Start of Supplied data

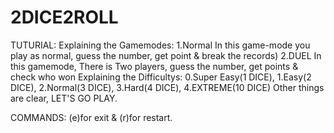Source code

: # 2DICE2ROLL
TUTURIAL: 
 Explaining the Gamemodes: 
  1.Normal
   In this game-mode you play as normal, guess the number, get point & break the records)
  2.DUEL
   In this gamemode, There is Two players, guess the number, get points & check who won
 Explaining the Difficultys:
  0.Super Easy(1 DICE), 
  1.Easy(2 DICE),
  2.Normal(3 DICE),
  3.Hard(4 DICE),
  4.EXTREME(10 DICE)
  Other things are clear, LET'S GO PLAY.
  
 COMMANDS: (e)for exit & (r)for restart.
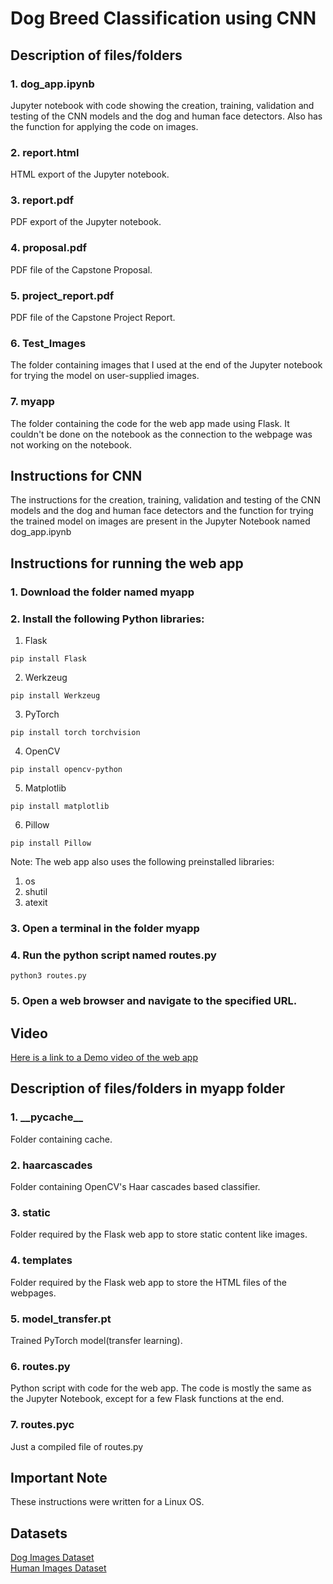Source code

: # Dog Breed Classification using CNN  

## Description of files/folders  

### 1. dog_app.ipynb    
Jupyter notebook with code showing the creation, training, validation and testing of the CNN models and the dog and human face detectors. Also has the function for applying the code on images. 

### 2. report.html    
HTML export of the Jupyter notebook.

### 3. report.pdf   
PDF export of the Jupyter notebook.  

### 4. proposal.pdf   
PDF file of the Capstone Proposal.   

### 5. project_report.pdf   
PDF file of the Capstone Project Report.   

### 6. Test_Images   
The folder containing images that I used at the end of the Jupyter notebook for trying the model on user-supplied images.  

### 7. myapp   
The folder containing the code for the web app made using Flask. It couldn't be done on the notebook as the connection to the webpage was not working on the notebook. 


## Instructions for CNN   

The instructions for the creation, training, validation and testing of the CNN models and the dog and human face detectors and the function for trying the trained model on images are present in the Jupyter Notebook named dog_app.ipynb

## Instructions for running the web app   

### 1. Download the folder named myapp

### 2. Install the following Python libraries:   

1. Flask

  `pip install Flask`

2. Werkzeug

  `pip install Werkzeug`

3. PyTorch

  `pip install torch torchvision`

4. OpenCV

  `pip install opencv-python`

5. Matplotlib

  `pip install matplotlib`

6. Pillow

  `pip install Pillow`

Note: The web app also uses the following preinstalled libraries:   
  1. os  
  2. shutil   
  3. atexit   


### 3. Open a terminal in the folder myapp

### 4. Run the python script named routes.py

   `python3 routes.py`  

### 5. Open a web browser and navigate to the specified URL.


## Video  
[Here is a link to a Demo video of the web app](https://youtu.be/duUZCrp7msc)


## Description of files/folders in myapp folder 


### 1. \_\_pycache\_\_    
Folder containing cache.

### 2. haarcascades  
Folder containing OpenCV's Haar cascades based classifier.  


### 3. static  
Folder required by the Flask web app to store static content like images. 

### 4. templates  
Folder required by the Flask web app to store the HTML files of the webpages.  

### 5. model_transfer.pt  
Trained PyTorch model(transfer learning).

### 6. routes.py  
Python script with code for the web app. The code is mostly the same as the Jupyter Notebook, except for a few Flask functions at the end. 

### 7. routes.pyc  
Just a compiled file of routes.py


## Important Note

These instructions were written for a Linux OS. 

## Datasets   

[Dog Images Dataset](https://s3-us-west-1.amazonaws.com/udacity-aind/dog-project/dogImages.zip)     
[Human Images Dataset](https://s3-us-west-1.amazonaws.com/udacity-aind/dog-project/lfw.zip)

End of Supplied data

* Exercise details *
Looking back at the data above, tally each line that includes the word "static", then answer with the total alone.

* Exercise response *
2